Intelligent Investor

Is nuclear fusion close at Mulga?

Talk of a merger between uranium minnows EMA and Manhattan Corporation is heating up.
By · 30 Jul 2012
By ·
30 Jul 2012
Upsell Banner

PORTFOLIO POINT: A small, but perfectly formed, uranium merger could be taking shape in the semi-desert east of Kalgoorlie.

Five years after bruising investors with its 70% price crash from $US135 a pound to $40/lb, and less than 18-months after the Fukushima nuclear meltdown in Japan, the uranium industry is regathering strength, complete with a potential small, but neat merger.

Not for the fainthearted, and certainly not for anyone with a dislike for nuclear power, the deal-in-waiting is being geologically driven because the two companies involved own half each of what is technically one of the world’s biggest undeveloped uranium deposits.

Energy and Minerals Australia (EMA) and Manhattan Corporation (MHC) own the top and tail respectively of the Mulga Rocks uranium deposit in WA, discovered in 1979 about 250 kilometres east of Kalgoorlie by a Japanese government-controlled exploration company.

Australia’s ban on uranium mining, complemented by a WA government ban, and reinforced by a low uranium price through much of the 1980s and 1990s, saw Mulga Rocks abandoned until picked up about five years ago by EMA, with Manhattan snatching the southern extension.

In theory, either EMA’s top half with its estimated 60 million pounds of uranium, and Manhattan’s bottom half (called Ponton) with its 67 million pounds, could be developed as stand-alone projects.

In reality, EMA never acquired clear title to its piece of Mulga Rocks – until a legal dispute was resolved last week, and Manhattan can’t move ahead with confidence at Ponton until it gets clear title by winning approval to do more work inside a nature reserve covering a small part of a vast expanse of semi-desert.
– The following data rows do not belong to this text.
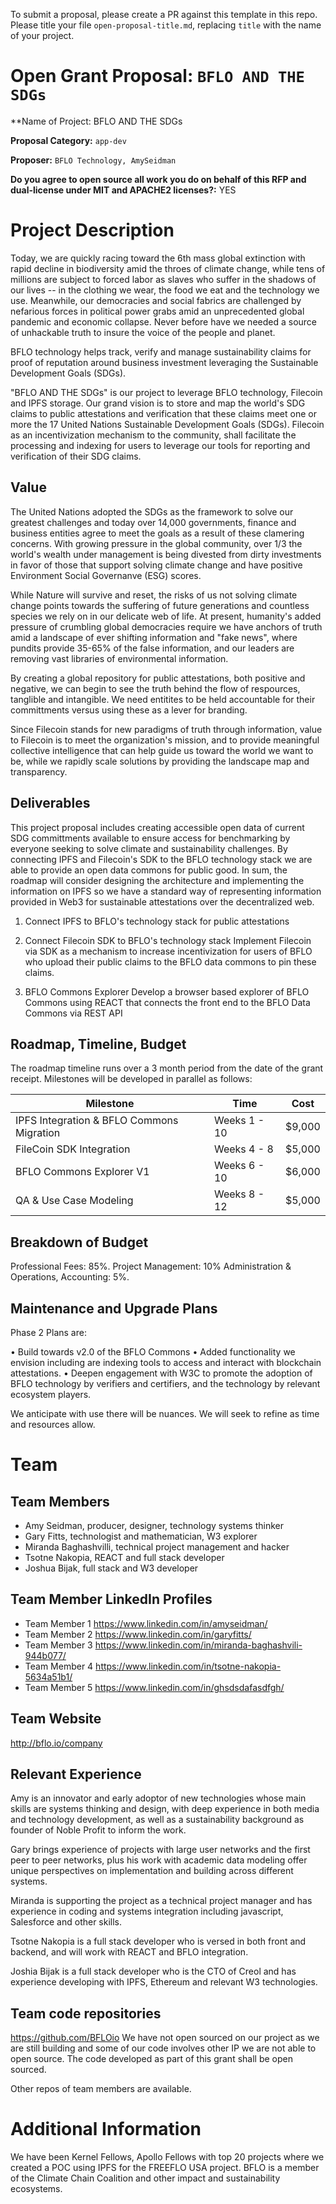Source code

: To submit a proposal, please create a PR against this template in this repo. Please title your file `open-proposal-title.md`, replacing `title` with the name of your project.

# Open Grant Proposal: `BFLO AND THE SDGs`

**Name of Project: BFLO AND THE SDGs

**Proposal Category:**  `app-dev`

**Proposer:** `BFLO Technology, AmySeidman`

**Do you agree to open source all work you do on behalf of this RFP and dual-license under MIT and APACHE2 licenses?:** YES

# Project Description
Today, we are quickly racing toward the 6th mass global extinction with rapid decline in biodiversity amid the throes of climate change, while tens of millions are subject to forced labor as slaves who suffer in the shadows of our lives -- in the clothing we wear, the food we eat and the technology we use. Meanwhile, our democracies and social fabrics are challenged by nefarious forces in political power grabs amid an unprecedented global pandemic and economic collapse. Never before have we needed a source of unhackable truth to insure the voice of the people and planet.

BFLO technology helps track, verify and manage sustainability claims for proof of reputation around business investment leveraging the Sustainable Development Goals (SDGs). 

"BFLO AND THE SDGs" is our project to leverage BFLO technology, Filecoin and IPFS storage. Our grand vision is to store and map the world's SDG claims to public attestations and verification that these claims meet one or more the 17 United Nations Sustainable Development Goals (SDGs). Filecoin as an incentivization mechanism to the community, shall facilitate the processing and indexing for users to leverage our tools for reporting and verification of their SDG claims.

## Value

The United Nations adopted the SDGs as the framework to solve our greatest challenges and today over 14,000 governments, finance and business entities agree to meet the goals as a result of these clamering concerns. With growing pressure in the global community, over 1/3 the world's wealth under management is being divested from dirty investments in favor of those that support solving climate change and have positive Environment Social Governanve (ESG) scores. 

While Nature will survive and reset, the risks of us not solving climate change points towards the suffering of future generations and countless species we rely on in our delicate web of life.  At present, humanity's added pressure of crumbling global democracies require we have anchors of truth amid a landscape of ever shifting information and "fake news", where pundits provide 35-65% of the false information, and our leaders are removing vast libraries of environmental information. 

By creating a global repository for public attestations, both positive and negative, we can begin to see the truth behind the flow of respources, tanglible and intangible. We need entitites to be held accountable for their committments versus using these as a lever for branding. 

Since Filecoin stands for new paradigms of truth through information, value to Filecoin is to meet the organization's mission, and to provide meaningful collective intelligence that can help guide us toward the world we want to be, while we rapidly scale solutions by providing the landscape map and transparency. 

## Deliverables

This project proposal includes creating accessible open data of current SDG committments available to ensure access for benchmarking by everyone seeking to solve climate and sustainability challenges. By connecting IPFS and Filecoin's SDK to the BFLO technology stack we are able to provide an open data commons for public good. In sum, the roadmap will consider designing the architecture and implementing the information on IPFS so we have a standard way of representing information provided in Web3 for sustainable attestations over the decentralized web.

1. Connect IPFS to BFLO's technology stack for public attestations

2. Connect Filecoin SDK to BFLO's technology stack 
Implement Filecoin via SDK as a mechanism to increase incentivization for users of BFLO who upload their public claims to the BFLO data commons to pin these claims. 

3. BFLO Commons Explorer
Develop a browser based explorer of BFLO Commons using REACT that connects the front end to the BFLO Data Commons via REST API

## Roadmap, Timeline, Budget
The roadmap timeline runs over a 3 month period from the date of the grant receipt. Milestones will be developed in parallel as follows:

<table>
<thead>
<tr>
<th>Milestone</th>
<th>Time</th>
<th>Cost</th>
</tr>
</thead>
<tbody>
<tr>
<td>IPFS Integration & BFLO Commons Migration</td>
<td>Weeks 1 - 10</td>
<td>$9,000</td>
</tr>
<tr>
<td>FileCoin SDK Integration</td>
<td>Weeks 4 - 8</td>
<td>$5,000</td>
</tr>
<tr>
<td>BFLO Commons Explorer V1</td>
<td>Weeks 6 - 10</td>
<td>$6,000</td>
</tr>
<tr>
<td>QA & Use Case Modeling</td>
<td>Weeks 8 - 12</td>
<td>$5,000</td>
</tr>
</tbody>
</table>

## Breakdown of Budget

Professional Fees: 85%.
Project Management: 10%
Administration & Operations, Accounting: 5%.

## Maintenance and Upgrade Plans

Phase 2 Plans are:

• Build towards v2.0 of the BFLO Commons
• Added functionality we envision including are indexing tools to access and interact with blockchain attestations.
• Deepen engagement with W3C to promote the adoption of BFLO technology by verifiers and certifiers, and the technology by relevant ecosystem players.

We anticipate with use there will be nuances. We will seek to refine as time and resources allow.

# Team

## Team Members

- Amy Seidman, producer, designer, technology systems thinker
- Gary Fitts, technologist and mathematician, W3 explorer
- Miranda Baghashvilli, technical project management and hacker
- Tsotne Nakopia, REACT and full stack developer
- Joshua Bijak, full stack and W3 developer

## Team Member LinkedIn Profiles

- Team Member 1 https://www.linkedin.com/in/amyseidman/
- Team Member 2 https://www.linkedin.com/in/garyfitts/
- Team Member 3 https://www.linkedin.com/in/miranda-baghashvili-944b077/
- Team Member 4 https://www.linkedin.com/in/tsotne-nakopia-5634a51b1/
- Team Member 5 https://www.linkedin.com/in/ghsdsdafasdfgh/

## Team Website

http://bflo.io/company

## Relevant Experience

Amy is an innovator and early adoptor of new technologies whose main skills are systems thinking and design, with deep experience in both media and technology development, as well as a sustainability background as founder of Noble Profit to inform the work. 

Gary brings experience of projects with large user networks and the first peer to peer networks, plus his work with academic data modeling offer unique perspectives on implementation and building across different systems.

Miranda is supporting the project as a technical project manager and has experience in coding and systems integration including javascript, Salesforce and other skills.

Tsotne Nakopia is a full stack developer who is versed in both front and backend, and will work with REACT and BFLO integration.

Joshia Bijak is a full stack developer who is the CTO of Creol and has experience developing with IPFS, Ethereum and relevant W3 technologies.


## Team code repositories

https://github.com/BFLOio
We have not open sourced on our project as we are still building and some of our code involves other IP we are not able to open source. The code developed as part of this grant shall be open sourced.

Other repos of team members are available.


# Additional Information

We have been Kernel Fellows, Apollo Fellows with top 20 projects where we created a POC using IPFS for the FREEFLO USA project.
BFLO is a member of the Climate Chain Coalition and other impact and sustainability ecosystems.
Lifting the government bans on uranium mining has been a first step in revitalising the industry, with Toro Energy an early mover in developing WA’s first uranium mine by winning environmental approval in May to develop its Wiluna project about 520km north of Kalgoorlie.

Last week, the logjam cracked open a little wider with a series of significant developments, and equally significant “non-events”.

First came settlement by EMA of its dispute with Yarri Mining, the other company claiming title to Mulga Rocks. That agreement is costing EMA $3 million, a price which will burn about half of the company’s cash balance.

Next came a uranium conference in the WA port city of Fremantle where Toro chief executive, Greg Hall, delivered a buoyant talk that contained two key comments not widely reported: that global demand for uranium was rising, not falling, and that the long-term price of uranium had just enjoyed its first increase since the Fukushima meltdown.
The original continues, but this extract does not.